Der Computer Forms Printer: Vom Endlospapier zum kopierten und verkleinerten Bandkatalog
Bereits der Katalog für das Sommersemester 1968 konnte im Rechenzentrum der Universität gedruckt werden. Die Teilbereichskataloge wurden mit zwei Durchschlägen gedruckt, für den Gesamtkatalog sollte eigentlich Endlos-Papier mit vier Durchschlägen verwendet werden. Da die vierte und fünfte Kopie nur schlecht lesbar waren, wurden ab Herbst 1968 alle Kataloge nur noch in drei Exemplaren, also einem Original und zwei Durchschlägen, gedruckt (3). Es wurden ein Alphabetischer Katalog und ein Systematischer Standortkatalog hergestellt. Stich- bzw. Schlagwörter wurden erst ab 1970/71 vergeben.
Der Drucker zur Siemens 4004/45-Anlage
Die katalogisierten Bestände stiegen in der Anfangszeit rasch an. Außerdem waren u.a. zum Zweck der Fernleihe weitere Katalogexemplare erforderlich. Da die Rechen- und Druckkapazitäten im Rechenzentrum trotz Verbesserung der Programmläufe jedoch für einen zweiten Druckvorgang nicht ausreichten, musste schnell eine Alternativlösung gefunden werden. Durch neue technische Entwicklungen war es ab 1970 möglich, die Bandkataloge in guter Qualität xerographisch zu verkleinern und zu vervielfältigen. Dafür wurde ein Servicevertrag für einen Computer Forms Printer (CFP) mit der Firma Rank-Xerox geschlossen. Der CFP wurde erstmalig für den Katalog zum Wintersemester 1971/72 in Betrieb genommen und kopierte und verkleinerte die Computerdruckausgaben vom Endlosformat auf DIN-A-4-quer und legte die neuen Exemplare in getrennte Fächer ab (3). Anschließend wurden die Kataloge geschnitten und in Klemm-Mappen gesteckt. Die Kataloge wurden halbjährlich erneuert und zwischenzeitlich durch fünf kumulierte Supplemente, jeweils im Abstand von drei Wochen auf den neuesten Stand gebracht. Um die Wartezeit nach dem fünften Supplement bis zum neuen Semesterkatalog zu verkürzen, gab es einen Nachtrag mit den neuen Titelaufnahmen (2).
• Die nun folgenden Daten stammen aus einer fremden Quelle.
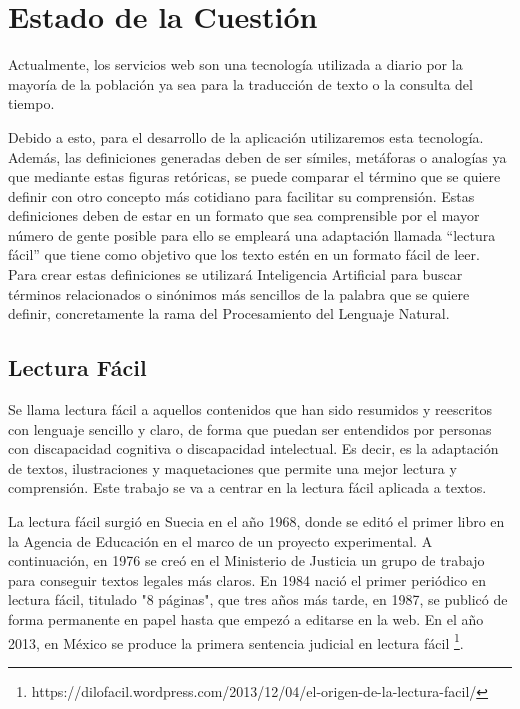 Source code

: \chapter{Estado de la Cuestión}
\label{cap:estadoDeLaCuestion}



Actualmente, los servicios web son una tecnología utilizada a diario por la mayoría de la población ya sea para la traducción de texto o la consulta del tiempo.

Debido a esto, para el desarrollo de la aplicación utilizaremos esta tecnología. Además, las definiciones generadas deben de ser símiles, metáforas o analogías ya que mediante estas figuras retóricas, se puede comparar el término que se quiere definir con otro concepto más cotidiano para facilitar su comprensión. Estas definiciones deben de estar en un formato que sea comprensible por el mayor número de gente posible para ello se empleará una adaptación llamada ``lectura fácil'' que tiene como objetivo que los texto estén en un formato fácil de leer. Para crear estas definiciones se utilizará Inteligencia Artificial para buscar términos relacionados o sinónimos más sencillos de la palabra que se quiere definir, concretamente la rama del Procesamiento del Lenguaje Natural.

\section{Lectura Fácil}
\label{cap:sec:lecturafacil}

Se llama lectura fácil a aquellos contenidos que han sido resumidos y reescritos con lenguaje sencillo y claro, de forma que puedan ser entendidos por personas con discapacidad cognitiva o discapacidad intelectual. Es decir, es la adaptación de textos, ilustraciones y maquetaciones que permite una mejor lectura y comprensión.
Este trabajo se va a centrar en la lectura fácil aplicada a textos.

La lectura fácil surgió en Suecia en el año 1968, donde se editó el primer libro en la Agencia de Educación en el marco de un proyecto experimental. A continuación, en 1976 se creó en el Ministerio de Justicia un grupo de trabajo para conseguir textos legales más claros.
En 1984 nació el primer periódico en lectura fácil, titulado "8 páginas", que tres años más tarde, en 1987, se publicó de forma permanente en papel hasta que empezó a editarse en la web. 
En el año 2013, en México se produce la primera sentencia judicial en lectura fácil \footnote{https://dilofacil.wordpress.com/2013/12/04/el-origen-de-la-lectura-facil/}.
(1) Eike Unger. Die Universitätsbibliothek Regensburg 1964-1969 oder von der Schwierigkeit eines neuen Systems. In: Paul Niewalda (Hrsg.). Bibliothekslandschaft Bayern. Wiesbaden 1989. S. 70.
(2) Max Pauer. Datenerfassung und Datenverarbeitung an der Universitätsbibliothek Regensburg. Planung. In: Libri 21. 1971. S. 64-76.
(3) Paul Niewalda. Die EDV im Dienste der Universitätsbibliothek Regensburg. Rückblick und Ausblick. In: Paul Niewalda (Hrsg.). Bibliothekslandschaft Bayern. Wiesbaden 1989. S. 3-26.
Zusätzliche Quellen: Interviews mit ehemaligen Mitarbeitern
„Im Aprilkatalog 1969 waren 224.233 Titel auf insgesamt 43.399 Seiten, die in 218 Stunden verarbeitet wurden. Davon waren 68 Stunden Fehlerzeit. Von den 150 Stunden effektiver Maschinenzeit wurden 92,5 für das Drucken verwandt.“ (1)
(1) Max Pauer. Datenerfassung und Datenverarbeitung an der Universitätsbibliothek Regensburg. Durchführung. In: Libri 21. 1971. S. 77-85.